→ Exercise prompt
Working from the records below, repeat exactly the lines starting at the line that contains "While this is" and ending at the line that contains "Originally posted on", inclusive.
[Start of section]
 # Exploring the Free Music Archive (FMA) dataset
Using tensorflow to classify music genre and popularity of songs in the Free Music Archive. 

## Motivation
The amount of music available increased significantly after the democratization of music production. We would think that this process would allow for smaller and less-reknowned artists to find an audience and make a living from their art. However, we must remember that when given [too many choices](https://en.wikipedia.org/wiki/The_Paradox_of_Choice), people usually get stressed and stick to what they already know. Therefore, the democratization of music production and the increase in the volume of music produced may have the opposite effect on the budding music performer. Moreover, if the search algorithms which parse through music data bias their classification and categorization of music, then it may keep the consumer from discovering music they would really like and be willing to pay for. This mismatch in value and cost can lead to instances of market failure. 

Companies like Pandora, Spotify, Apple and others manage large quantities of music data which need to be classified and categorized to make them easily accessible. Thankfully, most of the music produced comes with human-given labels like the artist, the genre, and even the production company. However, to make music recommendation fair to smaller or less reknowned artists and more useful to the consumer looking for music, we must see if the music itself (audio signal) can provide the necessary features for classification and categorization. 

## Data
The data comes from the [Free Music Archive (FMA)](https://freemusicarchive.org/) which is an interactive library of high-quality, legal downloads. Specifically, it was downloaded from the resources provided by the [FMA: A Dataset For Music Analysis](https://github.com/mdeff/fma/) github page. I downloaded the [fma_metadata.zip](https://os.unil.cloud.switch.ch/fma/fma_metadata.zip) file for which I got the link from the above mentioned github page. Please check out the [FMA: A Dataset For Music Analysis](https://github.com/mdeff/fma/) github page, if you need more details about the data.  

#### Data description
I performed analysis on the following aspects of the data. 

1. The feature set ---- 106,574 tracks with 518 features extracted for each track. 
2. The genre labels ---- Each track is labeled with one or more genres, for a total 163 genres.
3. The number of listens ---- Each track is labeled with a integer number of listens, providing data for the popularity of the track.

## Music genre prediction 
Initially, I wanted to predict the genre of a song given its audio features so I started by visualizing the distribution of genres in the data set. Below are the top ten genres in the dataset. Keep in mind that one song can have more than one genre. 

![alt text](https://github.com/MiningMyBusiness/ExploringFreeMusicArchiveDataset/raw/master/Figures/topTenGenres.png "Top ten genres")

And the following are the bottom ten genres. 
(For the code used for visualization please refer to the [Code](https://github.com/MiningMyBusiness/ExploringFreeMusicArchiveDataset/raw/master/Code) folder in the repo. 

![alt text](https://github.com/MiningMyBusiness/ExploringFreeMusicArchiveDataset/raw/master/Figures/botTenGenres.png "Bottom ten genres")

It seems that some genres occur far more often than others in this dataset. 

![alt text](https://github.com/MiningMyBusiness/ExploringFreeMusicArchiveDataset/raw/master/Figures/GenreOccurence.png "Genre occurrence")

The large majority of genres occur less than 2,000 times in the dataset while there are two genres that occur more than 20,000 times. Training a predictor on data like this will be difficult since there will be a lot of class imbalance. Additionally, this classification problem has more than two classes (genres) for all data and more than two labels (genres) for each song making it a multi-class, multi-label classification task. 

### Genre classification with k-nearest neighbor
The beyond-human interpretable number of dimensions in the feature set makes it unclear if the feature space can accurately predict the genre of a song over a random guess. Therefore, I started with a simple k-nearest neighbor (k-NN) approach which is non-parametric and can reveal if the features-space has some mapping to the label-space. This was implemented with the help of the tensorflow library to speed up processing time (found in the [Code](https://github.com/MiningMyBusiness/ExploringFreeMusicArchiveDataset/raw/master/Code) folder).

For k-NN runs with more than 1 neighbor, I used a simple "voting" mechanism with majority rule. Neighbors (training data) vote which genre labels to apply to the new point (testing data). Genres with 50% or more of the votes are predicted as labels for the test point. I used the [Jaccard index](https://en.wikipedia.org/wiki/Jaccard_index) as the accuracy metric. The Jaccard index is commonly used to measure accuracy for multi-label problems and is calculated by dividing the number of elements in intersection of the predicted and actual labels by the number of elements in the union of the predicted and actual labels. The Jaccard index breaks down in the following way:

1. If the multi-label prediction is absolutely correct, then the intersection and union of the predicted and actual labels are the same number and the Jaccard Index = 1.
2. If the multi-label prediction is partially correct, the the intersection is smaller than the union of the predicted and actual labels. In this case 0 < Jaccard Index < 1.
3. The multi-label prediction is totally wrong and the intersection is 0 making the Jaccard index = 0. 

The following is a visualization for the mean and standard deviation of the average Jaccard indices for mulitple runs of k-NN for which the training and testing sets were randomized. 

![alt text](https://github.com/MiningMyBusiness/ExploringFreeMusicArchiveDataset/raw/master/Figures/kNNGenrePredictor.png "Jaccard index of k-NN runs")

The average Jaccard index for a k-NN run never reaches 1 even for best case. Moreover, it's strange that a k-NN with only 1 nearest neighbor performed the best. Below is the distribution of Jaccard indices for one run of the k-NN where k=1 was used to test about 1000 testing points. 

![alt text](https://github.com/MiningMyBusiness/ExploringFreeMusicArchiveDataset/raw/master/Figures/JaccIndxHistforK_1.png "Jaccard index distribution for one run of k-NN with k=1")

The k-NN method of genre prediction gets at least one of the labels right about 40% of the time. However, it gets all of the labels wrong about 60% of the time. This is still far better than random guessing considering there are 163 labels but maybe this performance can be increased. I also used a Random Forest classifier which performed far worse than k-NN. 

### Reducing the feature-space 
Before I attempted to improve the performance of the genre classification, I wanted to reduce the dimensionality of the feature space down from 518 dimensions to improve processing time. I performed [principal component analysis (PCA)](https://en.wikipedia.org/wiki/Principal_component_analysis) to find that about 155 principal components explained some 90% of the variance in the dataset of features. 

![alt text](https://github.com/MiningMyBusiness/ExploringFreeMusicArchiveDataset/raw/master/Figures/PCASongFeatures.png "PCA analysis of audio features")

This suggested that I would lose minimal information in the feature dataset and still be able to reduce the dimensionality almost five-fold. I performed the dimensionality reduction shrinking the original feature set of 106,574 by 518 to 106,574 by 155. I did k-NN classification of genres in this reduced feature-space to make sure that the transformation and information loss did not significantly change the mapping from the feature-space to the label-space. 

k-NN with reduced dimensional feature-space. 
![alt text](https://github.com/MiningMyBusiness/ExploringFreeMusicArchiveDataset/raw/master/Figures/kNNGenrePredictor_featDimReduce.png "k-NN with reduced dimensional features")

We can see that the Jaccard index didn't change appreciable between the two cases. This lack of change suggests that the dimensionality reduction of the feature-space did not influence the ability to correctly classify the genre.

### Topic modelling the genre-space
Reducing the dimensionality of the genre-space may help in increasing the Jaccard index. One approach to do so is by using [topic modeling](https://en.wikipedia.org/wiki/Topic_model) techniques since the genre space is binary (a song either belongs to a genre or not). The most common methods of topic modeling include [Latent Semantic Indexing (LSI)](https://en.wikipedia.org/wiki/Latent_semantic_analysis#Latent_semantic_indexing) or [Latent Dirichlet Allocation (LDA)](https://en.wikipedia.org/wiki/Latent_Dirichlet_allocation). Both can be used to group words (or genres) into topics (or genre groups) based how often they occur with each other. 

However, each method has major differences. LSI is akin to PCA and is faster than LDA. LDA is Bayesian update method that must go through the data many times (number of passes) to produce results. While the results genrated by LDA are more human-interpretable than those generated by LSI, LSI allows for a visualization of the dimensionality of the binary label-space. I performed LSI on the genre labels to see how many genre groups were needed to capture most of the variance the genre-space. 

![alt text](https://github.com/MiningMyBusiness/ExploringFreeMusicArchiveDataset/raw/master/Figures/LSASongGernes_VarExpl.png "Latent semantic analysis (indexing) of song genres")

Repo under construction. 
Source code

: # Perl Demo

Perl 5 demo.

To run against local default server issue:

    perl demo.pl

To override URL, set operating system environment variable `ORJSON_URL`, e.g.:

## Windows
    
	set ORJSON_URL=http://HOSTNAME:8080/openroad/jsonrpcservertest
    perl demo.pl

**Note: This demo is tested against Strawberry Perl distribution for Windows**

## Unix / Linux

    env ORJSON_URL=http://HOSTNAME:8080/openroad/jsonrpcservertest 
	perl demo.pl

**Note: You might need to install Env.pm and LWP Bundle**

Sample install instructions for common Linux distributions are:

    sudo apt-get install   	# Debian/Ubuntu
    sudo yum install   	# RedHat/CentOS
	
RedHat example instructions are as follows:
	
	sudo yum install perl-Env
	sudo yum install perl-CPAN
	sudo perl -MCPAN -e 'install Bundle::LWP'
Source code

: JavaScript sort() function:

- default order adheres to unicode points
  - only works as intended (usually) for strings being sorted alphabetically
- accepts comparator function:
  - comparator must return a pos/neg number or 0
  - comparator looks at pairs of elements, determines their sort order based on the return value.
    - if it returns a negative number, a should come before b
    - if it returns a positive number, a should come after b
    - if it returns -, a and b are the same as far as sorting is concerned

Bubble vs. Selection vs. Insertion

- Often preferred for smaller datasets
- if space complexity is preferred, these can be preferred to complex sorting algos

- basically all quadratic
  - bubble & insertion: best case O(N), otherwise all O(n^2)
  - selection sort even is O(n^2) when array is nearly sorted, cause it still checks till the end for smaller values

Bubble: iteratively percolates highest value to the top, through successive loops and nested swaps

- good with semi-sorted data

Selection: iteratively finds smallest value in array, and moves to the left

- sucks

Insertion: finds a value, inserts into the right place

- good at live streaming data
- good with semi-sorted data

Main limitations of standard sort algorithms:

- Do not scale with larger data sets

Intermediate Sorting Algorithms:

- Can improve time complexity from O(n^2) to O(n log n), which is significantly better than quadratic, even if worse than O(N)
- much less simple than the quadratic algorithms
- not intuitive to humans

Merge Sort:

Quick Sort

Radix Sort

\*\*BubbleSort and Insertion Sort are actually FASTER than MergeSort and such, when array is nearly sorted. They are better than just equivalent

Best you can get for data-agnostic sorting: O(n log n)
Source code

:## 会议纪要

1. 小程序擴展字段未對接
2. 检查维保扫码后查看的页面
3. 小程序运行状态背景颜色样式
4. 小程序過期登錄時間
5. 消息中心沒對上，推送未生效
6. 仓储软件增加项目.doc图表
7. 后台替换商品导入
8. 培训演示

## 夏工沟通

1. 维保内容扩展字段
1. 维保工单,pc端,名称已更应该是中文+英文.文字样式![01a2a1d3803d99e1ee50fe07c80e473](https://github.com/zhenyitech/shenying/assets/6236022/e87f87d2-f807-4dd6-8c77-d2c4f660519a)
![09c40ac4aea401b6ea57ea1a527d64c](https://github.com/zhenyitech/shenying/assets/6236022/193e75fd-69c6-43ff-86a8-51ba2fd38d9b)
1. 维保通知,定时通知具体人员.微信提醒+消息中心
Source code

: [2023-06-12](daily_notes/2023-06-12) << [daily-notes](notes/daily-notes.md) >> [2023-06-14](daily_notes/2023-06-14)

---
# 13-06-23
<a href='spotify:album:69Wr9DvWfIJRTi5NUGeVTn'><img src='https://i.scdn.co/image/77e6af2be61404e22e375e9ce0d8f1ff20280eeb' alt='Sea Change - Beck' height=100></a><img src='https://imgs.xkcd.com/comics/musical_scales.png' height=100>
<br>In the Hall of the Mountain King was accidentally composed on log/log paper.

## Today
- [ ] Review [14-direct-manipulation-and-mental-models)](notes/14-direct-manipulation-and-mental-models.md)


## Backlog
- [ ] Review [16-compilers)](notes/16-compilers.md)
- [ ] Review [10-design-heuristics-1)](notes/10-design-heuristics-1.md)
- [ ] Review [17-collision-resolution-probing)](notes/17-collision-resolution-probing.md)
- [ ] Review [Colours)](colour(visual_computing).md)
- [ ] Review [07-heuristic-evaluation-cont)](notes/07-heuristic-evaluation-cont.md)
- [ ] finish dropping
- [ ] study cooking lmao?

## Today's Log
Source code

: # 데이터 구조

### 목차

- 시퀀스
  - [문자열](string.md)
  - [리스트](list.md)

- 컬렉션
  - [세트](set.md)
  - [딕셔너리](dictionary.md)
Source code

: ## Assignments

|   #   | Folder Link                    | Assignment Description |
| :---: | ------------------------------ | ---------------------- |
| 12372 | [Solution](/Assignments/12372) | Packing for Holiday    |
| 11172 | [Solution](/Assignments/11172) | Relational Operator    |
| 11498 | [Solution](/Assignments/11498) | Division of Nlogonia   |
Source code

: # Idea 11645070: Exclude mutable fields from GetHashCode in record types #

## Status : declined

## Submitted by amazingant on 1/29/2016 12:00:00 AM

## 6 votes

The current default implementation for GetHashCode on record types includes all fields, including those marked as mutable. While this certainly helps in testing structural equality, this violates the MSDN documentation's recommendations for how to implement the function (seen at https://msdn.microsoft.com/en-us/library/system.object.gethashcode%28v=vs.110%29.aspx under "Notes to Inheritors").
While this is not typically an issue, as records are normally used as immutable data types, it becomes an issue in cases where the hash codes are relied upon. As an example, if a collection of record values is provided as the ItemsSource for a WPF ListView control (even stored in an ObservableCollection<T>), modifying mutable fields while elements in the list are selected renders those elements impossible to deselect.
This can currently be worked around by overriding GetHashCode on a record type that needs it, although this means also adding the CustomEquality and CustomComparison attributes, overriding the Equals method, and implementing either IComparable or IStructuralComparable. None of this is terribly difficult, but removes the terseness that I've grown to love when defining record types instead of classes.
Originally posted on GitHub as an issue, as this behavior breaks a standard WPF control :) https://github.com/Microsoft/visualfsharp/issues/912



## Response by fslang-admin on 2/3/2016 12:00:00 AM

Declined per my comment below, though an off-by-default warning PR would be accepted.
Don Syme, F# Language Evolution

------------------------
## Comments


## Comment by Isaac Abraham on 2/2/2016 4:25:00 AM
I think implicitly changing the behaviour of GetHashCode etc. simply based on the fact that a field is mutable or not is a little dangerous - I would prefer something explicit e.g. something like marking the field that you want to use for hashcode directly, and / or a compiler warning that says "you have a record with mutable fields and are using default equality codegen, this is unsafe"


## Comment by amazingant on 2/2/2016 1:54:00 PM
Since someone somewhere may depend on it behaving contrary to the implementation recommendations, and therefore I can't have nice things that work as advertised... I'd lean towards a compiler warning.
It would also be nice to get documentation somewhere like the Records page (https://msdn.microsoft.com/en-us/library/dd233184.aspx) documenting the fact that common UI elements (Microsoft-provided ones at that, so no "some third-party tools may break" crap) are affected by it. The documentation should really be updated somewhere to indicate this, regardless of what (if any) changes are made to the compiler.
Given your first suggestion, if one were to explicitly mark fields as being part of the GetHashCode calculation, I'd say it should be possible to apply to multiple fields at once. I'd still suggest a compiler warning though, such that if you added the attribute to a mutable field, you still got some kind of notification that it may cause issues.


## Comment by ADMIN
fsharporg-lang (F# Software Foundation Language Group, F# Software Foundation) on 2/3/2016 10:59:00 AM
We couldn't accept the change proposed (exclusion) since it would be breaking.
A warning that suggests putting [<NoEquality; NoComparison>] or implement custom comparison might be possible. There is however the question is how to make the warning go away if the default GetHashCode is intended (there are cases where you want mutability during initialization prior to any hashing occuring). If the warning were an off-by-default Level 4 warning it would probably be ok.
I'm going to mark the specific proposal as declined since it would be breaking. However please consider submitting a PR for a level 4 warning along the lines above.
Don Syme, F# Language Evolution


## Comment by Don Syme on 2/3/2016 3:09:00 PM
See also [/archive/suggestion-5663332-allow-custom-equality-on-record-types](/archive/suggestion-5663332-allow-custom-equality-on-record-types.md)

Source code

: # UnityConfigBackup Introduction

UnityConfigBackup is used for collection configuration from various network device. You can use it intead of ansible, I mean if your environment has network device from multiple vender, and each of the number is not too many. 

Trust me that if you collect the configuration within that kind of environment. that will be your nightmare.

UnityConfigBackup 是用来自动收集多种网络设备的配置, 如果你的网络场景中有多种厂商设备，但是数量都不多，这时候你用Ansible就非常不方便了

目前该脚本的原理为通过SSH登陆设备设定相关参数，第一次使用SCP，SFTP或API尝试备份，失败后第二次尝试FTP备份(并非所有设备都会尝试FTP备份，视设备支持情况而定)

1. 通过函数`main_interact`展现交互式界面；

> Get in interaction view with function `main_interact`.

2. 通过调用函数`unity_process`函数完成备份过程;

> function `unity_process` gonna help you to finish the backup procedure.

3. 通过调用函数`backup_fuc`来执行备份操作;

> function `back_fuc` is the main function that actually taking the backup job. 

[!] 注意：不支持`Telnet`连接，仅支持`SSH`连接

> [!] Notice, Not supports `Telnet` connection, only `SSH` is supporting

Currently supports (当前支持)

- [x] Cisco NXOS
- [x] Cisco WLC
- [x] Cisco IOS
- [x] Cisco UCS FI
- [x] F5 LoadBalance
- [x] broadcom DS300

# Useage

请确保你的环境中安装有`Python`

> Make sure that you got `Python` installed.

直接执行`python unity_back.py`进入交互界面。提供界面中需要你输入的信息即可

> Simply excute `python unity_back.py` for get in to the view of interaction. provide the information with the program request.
[End of section]
→ Response area
While this is not typically an issue, as records are normally used as immutable data types, it becomes an issue in cases where the hash codes are relied upon. As an example, if a collection of record values is provided as the ItemsSource for a WPF ListView control (even stored in an ObservableCollection<T>), modifying mutable fields while elements in the list are selected renders those elements impossible to deselect.
This can currently be worked around by overriding GetHashCode on a record type that needs it, although this means also adding the CustomEquality and CustomComparison attributes, overriding the Equals method, and implementing either IComparable or IStructuralComparable. None of this is terribly difficult, but removes the terseness that I've grown to love when defining record types instead of classes.
Originally posted on GitHub as an issue, as this behavior breaks a standard WPF control :) https://github.com/Microsoft/visualfsharp/issues/912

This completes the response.